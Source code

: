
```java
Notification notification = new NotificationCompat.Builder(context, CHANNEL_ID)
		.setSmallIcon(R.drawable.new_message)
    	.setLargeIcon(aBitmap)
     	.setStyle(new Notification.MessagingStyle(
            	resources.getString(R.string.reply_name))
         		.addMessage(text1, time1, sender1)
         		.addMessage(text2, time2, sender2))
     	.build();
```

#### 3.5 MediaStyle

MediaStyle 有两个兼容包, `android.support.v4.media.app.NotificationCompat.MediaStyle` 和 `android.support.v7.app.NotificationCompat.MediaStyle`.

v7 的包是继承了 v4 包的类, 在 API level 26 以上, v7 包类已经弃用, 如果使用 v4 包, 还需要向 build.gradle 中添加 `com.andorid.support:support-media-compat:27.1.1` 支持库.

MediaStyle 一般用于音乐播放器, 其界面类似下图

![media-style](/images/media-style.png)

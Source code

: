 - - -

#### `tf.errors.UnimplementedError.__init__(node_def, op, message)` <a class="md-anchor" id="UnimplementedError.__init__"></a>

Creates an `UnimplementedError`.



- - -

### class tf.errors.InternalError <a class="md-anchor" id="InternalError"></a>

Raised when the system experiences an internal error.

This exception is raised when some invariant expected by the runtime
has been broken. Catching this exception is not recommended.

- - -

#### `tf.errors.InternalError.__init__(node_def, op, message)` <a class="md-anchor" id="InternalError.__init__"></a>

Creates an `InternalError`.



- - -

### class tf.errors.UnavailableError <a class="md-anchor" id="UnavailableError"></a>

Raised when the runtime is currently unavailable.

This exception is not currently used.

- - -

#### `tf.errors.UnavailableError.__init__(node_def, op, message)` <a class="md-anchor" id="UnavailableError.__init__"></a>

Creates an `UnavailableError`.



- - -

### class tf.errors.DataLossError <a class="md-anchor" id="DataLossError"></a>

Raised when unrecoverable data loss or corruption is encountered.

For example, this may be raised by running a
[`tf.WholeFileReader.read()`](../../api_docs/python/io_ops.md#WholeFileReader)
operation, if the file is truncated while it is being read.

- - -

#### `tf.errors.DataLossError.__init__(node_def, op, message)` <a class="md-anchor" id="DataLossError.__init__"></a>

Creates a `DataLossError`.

--- Required action ---
Which lines of the records contain "InternalError"? Show each of them.

--- Result ---
### class tf.errors.InternalError <a class="md-anchor" id="InternalError"></a>
#### `tf.errors.InternalError.__init__(node_def, op, message)` <a class="md-anchor" id="InternalError.__init__"></a>
Creates an `InternalError`.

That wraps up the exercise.